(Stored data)
━━━━
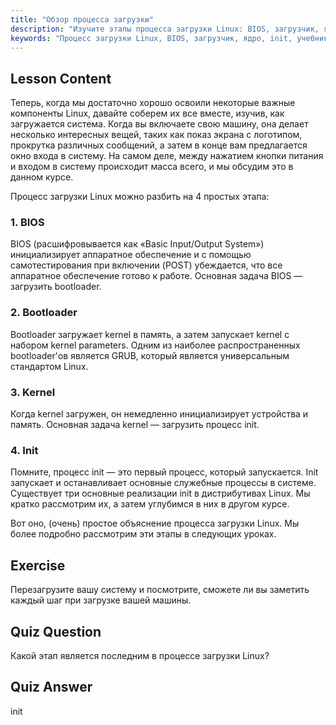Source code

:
 ```yaml
---
title: "Обзор процесса загрузки"
description: "Изучите этапы процесса загрузки Linux: BIOS, загрузчик, ядро и init. Поймите, как Linux запускается от включения до входа в систему. Важное руководство для начинающих пользователей Linux."
keywords: "Процесс загрузки Linux, BIOS, загрузчик, ядро, init, учебник по Linux, руководство по Linux, для начинающих"
---
```


## Lesson Content

Теперь, когда мы достаточно хорошо освоили некоторые важные компоненты Linux, давайте соберем их все вместе, изучив, как загружается система. Когда вы включаете свою машину, она делает несколько интересных вещей, таких как показ экрана с логотипом, прокрутка различных сообщений, а затем в конце вам предлагается окно входа в систему. На самом деле, между нажатием кнопки питания и входом в систему происходит масса всего, и мы обсудим это в данном курсе.

Процесс загрузки Linux можно разбить на 4 простых этапа:

### 1. BIOS

BIOS (расшифровывается как «Basic Input/Output System») инициализирует аппаратное обеспечение и с помощью самотестирования при включении (POST) убеждается, что все аппаратное обеспечение готово к работе. Основная задача BIOS — загрузить bootloader.

### 2. Bootloader

Bootloader загружает kernel в память, а затем запускает kernel с набором kernel parameters. Одним из наиболее распространенных bootloader'ов является GRUB, который является универсальным стандартом Linux.

### 3. Kernel

Когда kernel загружен, он немедленно инициализирует устройства и память. Основная задача kernel — загрузить процесс init.

### 4. Init

Помните, процесс init — это первый процесс, который запускается. Init запускает и останавливает основные служебные процессы в системе. Существует три основные реализации init в дистрибутивах Linux. Мы кратко рассмотрим их, а затем углубимся в них в другом курсе.

Вот оно, (очень) простое объяснение процесса загрузки Linux. Мы более подробно рассмотрим эти этапы в следующих уроках.

## Exercise

Перезагрузите вашу систему и посмотрите, сможете ли вы заметить каждый шаг при загрузке вашей машины.

## Quiz Question

Какой этап является последним в процессе загрузки Linux?

## Quiz Answer

init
━━━━
ABOUT THIS EXERCISE: Lines that contain "загрузчик" are the result; find them in the entries above and copy each one.

OUTPUT:
description: "Изучите этапы процесса загрузки Linux: BIOS, загрузчик, ядро и init. Поймите, как Linux запускается от включения до входа в систему. Важное руководство для начинающих пользователей Linux."
keywords: "Процесс загрузки Linux, BIOS, загрузчик, ядро, init, учебник по Linux, руководство по Linux, для начинающих"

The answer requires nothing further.